Pro Football Focus very smartly places grades on individuals and they do it in a way that’s accurate and innovative. Fans then run with these grades and show their friends. But what PFF understands that the casual fan does not, is that these grades aren’t absolute. These grades could never truly represent an actual depiction of a player’s season.
Football is the ultimate team game. Eleven-on-eleven, down after down, lends itself to the notion that it is the ultimate team game. Every ounce of action and movement affects everything else that happens on the field. So if a quarterback receives a certain grade with a terrible offensive line in front of him, just imagine what his grade could have been if he was afforded more time in the pocket.
Nothing is absolute in the game of football.
This is why, as painful as it may be for fans of the New York Jets, it’s extremely likely that rookie safety Jamal Adams could struggle over the course of his first season in the NFL.
Make no mistake about it: if he’s the real deal, we’ll know early on. He’ll be flying around the field showcasing that uncanny “nose for the ball” he showcased at LSU. He’ll be making and creating jaw-dropping plays.
At the same time, how is this kid supposed to flourish if his defense has very little at the corner and EDGE spots?
A unit in football, whether it comes via the offense, defense or special teams, is as only strong as its weakest unit. Plays, game plans, the entirety of how coaches choose personnel is based on the weakest link at times.
A season ago, head coach Todd Bowles put Jets fans through maddening times with some of his looks. Far too often, he’d deploy a nickel look (4 DL, 2 LB, 5 DB) against a three-receiver set during critical passing downs. This means he’d line up a linebacker or safety against a speedy tight end such as Travis Kelce or Jimmy Graham.
Obviously, we know what happened. New York’s pass defense would continually get burned and played through the season as a horrible unit.
Unlike most coaches who would toss out a dime look in pass situations (4 DL, 1 LB, 6 DB), Bowles rarely would.
In this example, in a 3rd-and-7 with KC showcasing three wideouts and Kelce, Bowles played nickel, meaning he left two linebackers out there to go along with five DBs:
On what planet does a smart defensive mind look to cover Kelce with a LB or safety in a passing situation?
Later in the same drive, Andy Reid came at the Jets with a 3 WR, 1 TE, 1 RB look on 1st-and-10. Bowles matched up in Nickel with Harris and Lee as the backers.
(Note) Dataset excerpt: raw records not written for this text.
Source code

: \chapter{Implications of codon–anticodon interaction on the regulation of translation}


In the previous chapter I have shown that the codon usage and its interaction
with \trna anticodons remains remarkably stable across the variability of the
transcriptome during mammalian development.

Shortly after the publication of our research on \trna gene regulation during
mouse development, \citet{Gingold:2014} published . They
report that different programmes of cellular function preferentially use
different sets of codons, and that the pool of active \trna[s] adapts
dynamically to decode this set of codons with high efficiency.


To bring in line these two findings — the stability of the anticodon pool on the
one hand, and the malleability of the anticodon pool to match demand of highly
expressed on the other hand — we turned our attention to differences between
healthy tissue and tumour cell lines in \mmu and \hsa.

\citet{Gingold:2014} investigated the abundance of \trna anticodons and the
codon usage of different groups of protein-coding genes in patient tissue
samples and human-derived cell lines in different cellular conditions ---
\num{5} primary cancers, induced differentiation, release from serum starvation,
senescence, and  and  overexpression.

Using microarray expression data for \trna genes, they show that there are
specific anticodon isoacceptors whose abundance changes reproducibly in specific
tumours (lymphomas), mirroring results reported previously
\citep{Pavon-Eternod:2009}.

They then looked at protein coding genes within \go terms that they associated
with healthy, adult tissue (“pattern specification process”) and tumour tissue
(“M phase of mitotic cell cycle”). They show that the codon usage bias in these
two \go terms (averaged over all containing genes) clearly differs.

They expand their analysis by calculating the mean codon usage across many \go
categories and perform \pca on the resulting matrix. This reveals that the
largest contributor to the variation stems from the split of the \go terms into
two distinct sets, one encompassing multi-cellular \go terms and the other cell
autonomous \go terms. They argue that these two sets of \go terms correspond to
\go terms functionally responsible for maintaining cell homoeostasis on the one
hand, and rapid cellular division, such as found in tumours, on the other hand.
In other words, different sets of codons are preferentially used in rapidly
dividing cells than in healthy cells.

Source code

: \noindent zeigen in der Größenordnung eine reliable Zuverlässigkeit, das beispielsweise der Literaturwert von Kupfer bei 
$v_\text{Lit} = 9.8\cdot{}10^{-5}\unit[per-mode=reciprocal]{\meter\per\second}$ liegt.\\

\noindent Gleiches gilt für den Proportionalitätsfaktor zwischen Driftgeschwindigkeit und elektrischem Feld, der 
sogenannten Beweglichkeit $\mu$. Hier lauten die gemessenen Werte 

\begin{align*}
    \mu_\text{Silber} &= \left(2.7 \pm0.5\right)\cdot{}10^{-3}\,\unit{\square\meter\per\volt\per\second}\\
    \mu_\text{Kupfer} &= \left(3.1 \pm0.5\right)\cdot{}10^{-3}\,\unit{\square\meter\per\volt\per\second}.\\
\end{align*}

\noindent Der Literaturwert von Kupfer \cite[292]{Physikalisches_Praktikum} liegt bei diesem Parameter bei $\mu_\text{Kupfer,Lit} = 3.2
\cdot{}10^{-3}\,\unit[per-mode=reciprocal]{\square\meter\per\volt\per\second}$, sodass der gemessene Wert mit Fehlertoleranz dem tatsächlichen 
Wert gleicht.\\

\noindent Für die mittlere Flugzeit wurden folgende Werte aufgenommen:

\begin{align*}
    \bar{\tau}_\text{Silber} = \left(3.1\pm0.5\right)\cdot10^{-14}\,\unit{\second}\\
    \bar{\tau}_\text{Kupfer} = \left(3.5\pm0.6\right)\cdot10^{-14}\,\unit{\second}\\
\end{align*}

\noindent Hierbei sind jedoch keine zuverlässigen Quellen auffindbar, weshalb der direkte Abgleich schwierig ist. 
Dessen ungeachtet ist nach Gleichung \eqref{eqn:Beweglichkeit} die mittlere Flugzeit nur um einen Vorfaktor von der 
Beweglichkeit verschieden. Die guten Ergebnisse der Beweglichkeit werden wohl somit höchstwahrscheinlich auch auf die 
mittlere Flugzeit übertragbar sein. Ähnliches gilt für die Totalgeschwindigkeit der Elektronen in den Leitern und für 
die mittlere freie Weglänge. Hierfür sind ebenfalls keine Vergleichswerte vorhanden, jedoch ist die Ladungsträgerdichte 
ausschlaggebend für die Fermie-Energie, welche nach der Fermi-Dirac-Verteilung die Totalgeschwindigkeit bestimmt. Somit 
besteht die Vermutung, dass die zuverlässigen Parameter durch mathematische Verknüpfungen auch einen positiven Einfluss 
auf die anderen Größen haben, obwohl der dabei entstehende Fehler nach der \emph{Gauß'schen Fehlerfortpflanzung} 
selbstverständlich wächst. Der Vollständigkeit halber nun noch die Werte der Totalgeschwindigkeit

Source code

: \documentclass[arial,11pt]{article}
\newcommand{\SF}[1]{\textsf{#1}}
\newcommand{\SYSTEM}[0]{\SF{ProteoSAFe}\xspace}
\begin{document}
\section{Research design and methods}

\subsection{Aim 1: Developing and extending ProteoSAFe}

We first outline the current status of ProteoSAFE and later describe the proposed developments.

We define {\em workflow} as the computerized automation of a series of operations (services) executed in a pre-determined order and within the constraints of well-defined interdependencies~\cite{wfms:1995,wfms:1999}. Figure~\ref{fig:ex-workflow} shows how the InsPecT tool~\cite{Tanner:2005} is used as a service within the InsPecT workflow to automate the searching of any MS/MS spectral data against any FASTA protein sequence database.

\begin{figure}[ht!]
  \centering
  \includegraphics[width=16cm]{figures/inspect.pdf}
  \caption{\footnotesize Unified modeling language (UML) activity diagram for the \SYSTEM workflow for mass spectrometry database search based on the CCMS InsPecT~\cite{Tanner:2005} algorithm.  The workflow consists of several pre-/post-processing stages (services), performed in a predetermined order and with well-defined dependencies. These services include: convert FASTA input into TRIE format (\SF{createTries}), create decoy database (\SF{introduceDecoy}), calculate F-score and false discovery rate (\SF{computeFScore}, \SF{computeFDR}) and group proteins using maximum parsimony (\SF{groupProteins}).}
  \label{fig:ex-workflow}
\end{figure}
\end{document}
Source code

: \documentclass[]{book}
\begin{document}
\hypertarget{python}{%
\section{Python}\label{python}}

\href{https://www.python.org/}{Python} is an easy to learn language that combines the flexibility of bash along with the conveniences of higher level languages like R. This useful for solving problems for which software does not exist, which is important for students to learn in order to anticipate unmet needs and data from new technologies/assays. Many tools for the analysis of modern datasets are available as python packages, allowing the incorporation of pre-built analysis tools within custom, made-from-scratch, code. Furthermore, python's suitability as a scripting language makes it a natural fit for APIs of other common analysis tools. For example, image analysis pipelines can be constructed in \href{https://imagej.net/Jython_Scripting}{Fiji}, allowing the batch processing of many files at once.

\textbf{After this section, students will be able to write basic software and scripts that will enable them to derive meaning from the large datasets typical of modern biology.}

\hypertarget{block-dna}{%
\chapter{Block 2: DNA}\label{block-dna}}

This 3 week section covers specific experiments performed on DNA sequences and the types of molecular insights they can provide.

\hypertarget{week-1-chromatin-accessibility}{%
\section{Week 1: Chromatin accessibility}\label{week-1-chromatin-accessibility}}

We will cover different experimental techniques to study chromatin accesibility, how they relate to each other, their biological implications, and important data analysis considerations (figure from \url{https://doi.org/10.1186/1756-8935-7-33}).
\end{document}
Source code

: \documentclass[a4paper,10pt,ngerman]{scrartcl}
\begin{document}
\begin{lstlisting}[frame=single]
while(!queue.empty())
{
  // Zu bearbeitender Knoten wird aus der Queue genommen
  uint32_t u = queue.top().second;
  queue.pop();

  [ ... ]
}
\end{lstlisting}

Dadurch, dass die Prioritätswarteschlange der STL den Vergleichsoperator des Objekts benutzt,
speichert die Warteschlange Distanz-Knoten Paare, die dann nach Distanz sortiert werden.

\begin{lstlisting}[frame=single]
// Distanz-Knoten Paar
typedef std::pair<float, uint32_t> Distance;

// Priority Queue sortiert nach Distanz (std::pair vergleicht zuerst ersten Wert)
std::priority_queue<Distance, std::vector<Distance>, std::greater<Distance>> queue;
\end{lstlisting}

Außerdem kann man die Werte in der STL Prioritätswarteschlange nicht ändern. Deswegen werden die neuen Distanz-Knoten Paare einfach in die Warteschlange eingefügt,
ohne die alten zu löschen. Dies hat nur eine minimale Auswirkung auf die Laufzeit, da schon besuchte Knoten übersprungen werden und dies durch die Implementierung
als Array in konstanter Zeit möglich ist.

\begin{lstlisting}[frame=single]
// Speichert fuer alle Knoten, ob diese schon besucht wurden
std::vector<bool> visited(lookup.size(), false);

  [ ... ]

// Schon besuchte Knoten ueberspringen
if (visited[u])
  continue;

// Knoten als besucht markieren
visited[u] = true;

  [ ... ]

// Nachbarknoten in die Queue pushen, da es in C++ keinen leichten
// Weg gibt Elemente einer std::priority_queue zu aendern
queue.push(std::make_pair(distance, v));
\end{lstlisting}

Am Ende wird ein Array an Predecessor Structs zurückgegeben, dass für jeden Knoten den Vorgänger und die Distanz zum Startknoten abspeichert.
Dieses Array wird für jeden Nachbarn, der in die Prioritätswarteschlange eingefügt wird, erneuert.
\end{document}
Why, though? Is he that stubborn and old-fashioned? Or, could it be that he just didn’t have confidence in Darron Lee as the only LB?
His sub-package look in a “must pass” situation against four weapons should have looked something like this:
See, that’s the thing. Perhaps he didn’t want to leave Lee out there as the only LB, fearing he couldn’t handle the entirety of the defense as the leader. Taking Lee out and leaving David Harris in would also be an issue considering Harris is one of the worst cover linebackers in the game.
Honestly, Bowles still would’ve been better off going dime on the occasions he should have, but there are always reasons for why a coach decides not to.
When it comes to the rook, Bowles may not be afforded the opportunity to allow him to fly around the box like he should.
We went over it a few weeks ago. Adams can literally do anything, but his top skill is that safety who sniffs around the box and plays the edge, acting as a heat-seeking missile against the ballcarrier.
How can Adams play out this spot so freely if the Jets corners aren’t doing the job on the outside?
As it stands right now, Morris Claiborne and Buster Skrine are the two starting corners. If one or two struggle in one-on-one situations mightily, that often-used Cover 3, single-high look with fellow rookie Marcus Maye deep and Adams in the box won’t be able to be used frequently. Instead, Bowles will be forced to play both Adams and Maye deep, making sure Claiborne and Skrine have help over the top.
How Adams plays out his rookie season isn’t completely up to him. He’ll be a part of an 11-man unit that’ll rely on each other for 60-plus plays every Sunday.
Nothing is absolute in football and especially on defense, as the unit is only as great as its weakest link.
If the Jets want Jamal Adams to bust out early and capture that NFL Defensive Rookie of the Year, they better hope one, two or three of their corners take a major step up and surprise.